Pemerintah tentunya tahu benar berapa stok beras yang ada. Tahu pula bahwa sepenuhnya mengandalkan beras hasil pertanian sendiri, bangsa ini belum mampu. Karena itu, impor beras bukanlah hal yang dilakukan dengan senang hati, tapi sebuah keniscayaan justru agar makanan pokok untuk rakyat cukup tersedia.





Tetapi, niat baik memang tidak selamanya bisa diterima dengan baik. Niat baik Presiden ini dijemput dengan hak angket atau interplasi DPR yang menolak kebijakan impor beras.

Sebagai lembaga legislatif, DPR memang memiliki peran mengontrol kebijakan pemerintah. Satu peran penting yaitu memelihara hidupnya mekanisme check and balance, pengawasan dan pengimbangan. Namun, pengawasan dan pengimbangan itu harus tunduk kepada kepentingan publik, bukan kepentingan partai atau orang perorang.

Yang terjadi kemudian, wacana penolakan impor beras telah menjadi larut dalam hiruk pikuk komoditas politik, yang di dalamnya tumbuh berbagai ragam kepentingan.

Masalah beras sejatinya adalah masalah politik pertanian pemerintah, yang ujungnya berada di atas pundak Departemen Pertanian. Politik pertanian menuju swasembada beras inilah yang belum dimiliki dengan konsisten. DPR pun mempunyai kontribusi dalam hal ini, karena membiarkan negara ini tidak memiliki politik pertanian yang menuju swasembada beras.

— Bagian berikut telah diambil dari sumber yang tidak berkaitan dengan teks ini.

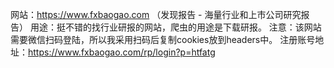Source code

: 网站：https://www.fxbaogao.com （发现报告 - 海量行业和上市公司研究报告）
用途：挺不错的找行业研报的网站，爬虫的用途是下载研报。
注意：该网站需要微信扫码登陆，所以我采用扫码后复制cookies放到headers中。
注册账号地址：https://www.fxbaogao.com/rp/login?p=htfatg
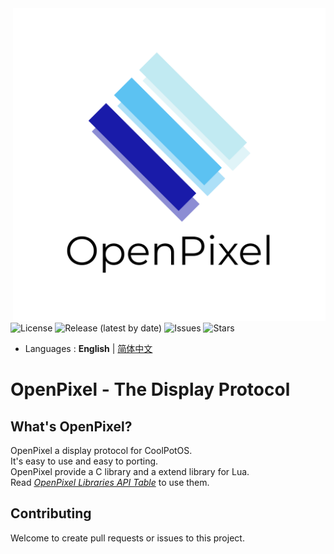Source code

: <div align="right">
    <img src="readme/logo/logo-transparent.png" alt="OpenPixel's Logo" weight=500 height=500/>
</div>

<img alt="License" src="https://img.shields.io/github/license/linzhichen114/openpixel-display"/>
    <img alt="Release (latest by date)" src="https://img.shields.io/github/v/release/linzhichen114/openpixel-display"/>
    <img alt="Issues" src="https://img.shields.io/github/issues/linzhichen114/openpixel-display"/>
    <img alt="Stars" src="https://img.shields.io/github/stars/linzhichen114/openpixel-display"/>

- Languages : **English** | [简体中文](readme/README-zh-CN.md)

# OpenPixel - The Display Protocol


## What's OpenPixel?
OpenPixel a display protocol for CoolPotOS. \
It's easy to use and easy to porting. \
OpenPixel provide a C library and a extend library for Lua.\
Read _[OpenPixel Libraries API Table](https://linzhichen114.github.io/~openpixel/docs/libraries/table.html)_ to use them.
<!--
## Build

## Porting
Read _[OpenPixel Porting Manual](https://linzhichen114.github.io/~openpixel/docs/porting.html)_ . This docmention will teach you how to porting OpenPixel in other OS or other handware. -->

## Contributing
Welcome to create pull requests or issues to this project.
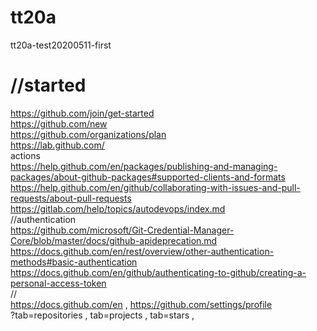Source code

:# tt20a
tt20a-test20200511-first
# //started
https://github.com/join/get-started  
https://github.com/new  
https://github.com/organizations/plan  
https://lab.github.com/  
actions  
https://help.github.com/en/packages/publishing-and-managing-packages/about-github-packages#supported-clients-and-formats  
https://help.github.com/en/github/collaborating-with-issues-and-pull-requests/about-pull-requests  
https://gitlab.com/help/topics/autodevops/index.md  
//authentication  
https://github.com/microsoft/Git-Credential-Manager-Core/blob/master/docs/github-apideprecation.md  
https://docs.github.com/en/rest/overview/other-authentication-methods#basic-authentication  
https://docs.github.com/en/github/authenticating-to-github/creating-a-personal-access-token  
//  
https://docs.github.com/en , https://github.com/settings/profile  
?tab=repositories , tab=projects , tab=stars , 
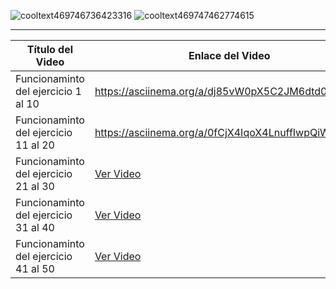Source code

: 
![cooltext469746736423316](https://github.com/user-attachments/assets/28ef88c4-825e-4ac1-9e68-c7cad4b195aa)
![cooltext469747462774615](https://github.com/user-attachments/assets/91aee4bf-0db9-4e12-a30b-15ed187932cb)



---
| Título del Video                             | Enlace del Video                                         |
|----------------------------------------------|----------------------------------------------------------|
| Funcionaminto del ejercicio 1 al 10          | https://asciinema.org/a/dj85vW0pX5C2JM6dtd0KZqMlP        |
| Funcionaminto del ejercicio 11 al 20         | https://asciinema.org/a/0fCjX4IqoX4LnuffIwpQiWEGV        |
| Funcionaminto del ejercicio 21 al 30         | [Ver Video](https://www.youtube.com/watch?v=dQw4w9WgXcQ) |
| Funcionaminto del ejercicio 31 al 40         | [Ver Video](https://www.youtube.com/watch?v=dQw4w9WgXcQ) |
| Funcionaminto del ejercicio 41 al 50         | [Ver Video](https://www.youtube.com/watch?v=dQw4w9WgXcQ) |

Faktanya, inilah negeri agraris yang paradoks. Lahan kita berlimpah, penduduk yang hidup bertani berjuta-juta, tapi kemempuan untuk menyediakan makanan pokoknya sendiri tidak mampu. Penduduk terus bertambah, namun tidak ada politik pertanian yang tegas dan konsisten untuk menjadi bangsa yang berswasembada beras.


Dalam keadaan seperti itu, siapapun yang menjadi Presiden, akan berhadapan dengan dilema. Sepenuhnya mengandalkan produksi beras dalam negeri, tidak realitis. Sebaliknya, mengimpor beras dikecam dan dikritik. Siapa sih presiden yang membiarkan rakyatnya terancam kelaparan bila stok beras rawan?.


Impor beras memang harus kebijakan sementara. Selanjutnya, Presiden dan DPR harus memacu Departemen Pertanian untuk menjadikan bangsa ini bangsa agraris yang penuh harga diri. Bukan saja mampu swasembada, bahkan menjadi eksportir beras.


Kita juga ingin menggarisbawahi bahwa menterilah yang mengikuti kebijakan pemerintah. Menteri dari sebuah partai yang menolak kebijakan pemerintah, sebaiknya mengundurkan diri atau diberhentikan saja.